Ty McCormack can expect to receive a crystal peach in the mail.
As the top runner from Georgia in Monday's Peachtree Road Race with a time of 31 minutes, 3 seconds, McCormack, a 2010 North Hall High graduate and dual sport runner for Clemson University, will receive this token to remember his performance from the Atlanta Track Club.
He finished 47th among all men in the field of approximately 60,000 runners in the 6.2-mile run that weaves through the streets of Atlanta.
"It's definitely exciting to finish as the top runner from the entire state," said McCormack, who dined on cheesecake the night before the race. "I definitely didn't come into it taking it as seriously as one of my college meets."
When he finished the race he wasn't aware of getting an award for his performance.
"I was getting texts from people after the race that I didn't get my award," McCormack said. "But by then, we were already back in Gainesville."

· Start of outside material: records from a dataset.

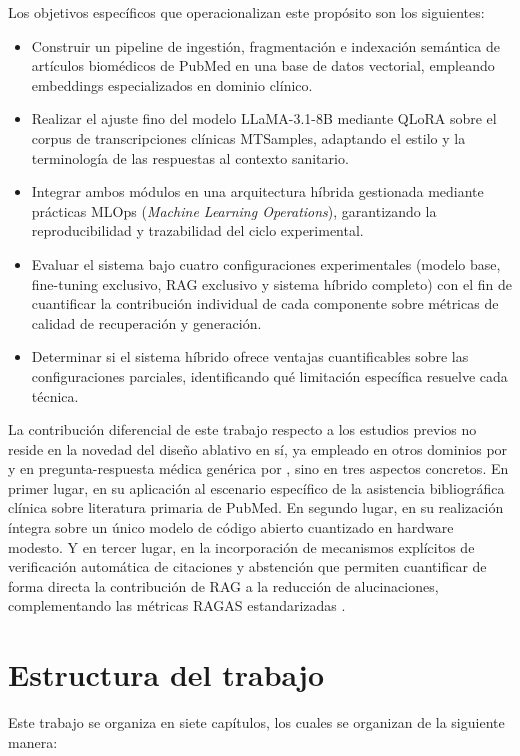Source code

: \documentclass[11pt,a4paper,spanish]{book}
\numberwithin{equation}{chapter}
\numberwithin{figure}{chapter}
\begin{document}
Los objetivos específicos que operacionalizan este propósito son los siguientes:
\begin{itemize}
	\item Construir un pipeline de ingestión, fragmentación e indexación semántica de artículos biomédicos de PubMed en una base de datos vectorial, empleando embeddings especializados en dominio clínico.
	\item Realizar el ajuste fino del modelo LLaMA-3.1-8B mediante QLoRA sobre el corpus de transcripciones clínicas MTSamples, adaptando el estilo y la terminología de las respuestas al contexto sanitario.
	\item Integrar ambos módulos en una arquitectura híbrida gestionada mediante prácticas MLOps (\textit{Machine Learning Operations}), garantizando la reproducibilidad y trazabilidad del ciclo experimental.
	\item Evaluar el sistema bajo cuatro configuraciones experimentales (modelo base, fine-tuning exclusivo, RAG exclusivo y sistema híbrido completo) con el fin de cuantificar la contribución individual de cada componente sobre métricas de calidad de recuperación y generación.
	\item Determinar si el sistema híbrido ofrece ventajas cuantificables sobre las configuraciones parciales, identificando qué limitación específica resuelve cada técnica.
\end{itemize}

La contribución diferencial de este trabajo respecto a los estudios previos no reside en la novedad del diseño ablativo en sí, ya empleado en otros dominios por \cite{balaguer2024ragvsfinetuningpipelines} y en pregunta-respuesta médica genérica por \cite{pingua_medical_FT_vs_RAG_2025}, sino en tres aspectos concretos. En primer lugar, en su aplicación al escenario específico de la asistencia bibliográfica clínica sobre literatura primaria de PubMed. En segundo lugar, en su realización íntegra sobre un único modelo de código abierto cuantizado en hardware modesto. Y en tercer lugar, en la incorporación de mecanismos explícitos de verificación automática de citaciones y abstención que permiten cuantificar de forma directa la contribución de RAG a la reducción de alucinaciones, complementando las métricas RAGAS estandarizadas \cite{es2025ragasautomatedevaluationretrieval}.

\section{Estructura del trabajo}
Este trabajo se organiza en siete capítulos, los cuales se organizan de la siguiente manera:
\end{document}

Sammy Kitwara of Kenya won the race for the second time with a time of 28:05, less than three minutes ahead of McCormack.
He sprinted to the finish line, winning just ahead of fellow Kenyan Mathew Kisorio. Kitwara's time was 28 minutes, 5 seconds.
The 24-year-old Kitwara also won the Peachtree in 2009. He came in eighth last year. The top women's racer was Werknesh Kidane of Ethiopia, who finished in 31:22.
McCormack, 18, would like to have his name etched among the list of Peachtree's overall winners, but thinks it's a more realistic goal to aim for being the first American man to cross the finish line, which comes with a cash prize.
The last American to win the Peachtree Road Race was Ed Eyestone in 1991.
This year's top US finisher was 25-year-old Benjamin True of Hanover, N.H., with a time of 28:28.
Running a 10-kilometer road race is a somewhat unfamiliar distance for McCormack. College cross country races are 8K, except for nationals which are the 10K distance.
McCormack, who ran among sub-seeded runners, started the Peachtree with what he called a conservative pace and ran the first three miles at about 16 minutes.
However, the last half of the race that trends uphill, he finished with a 4:50 pace per mile.
"I don't know if it was superhuman strength or what," McCormack said. "I just left it in God's hands."
And when he finished the race there was quite a bit of confusion about what he had just accomplished.
Since McCormack was the first of the non-elite runners to finish the race and head to the tent for his classification, many were thinking he was the overall winner.
"People were going crazy and taking my picture because they thought I won it," McCormack said. "People were chanting USA, USA!"
He was running the race with a friend Brett Richardson, who runs at the University of Georgia. McCormack's girlfriend, Laura Mancin, finished with a time of 48:08.
Each of the past two years, McCormack has shaved about two minutes off his time from the previous year. In 2010, he ran a 33:01 and finished at 35:27 in 2009.
The Associated Press contributed to this report.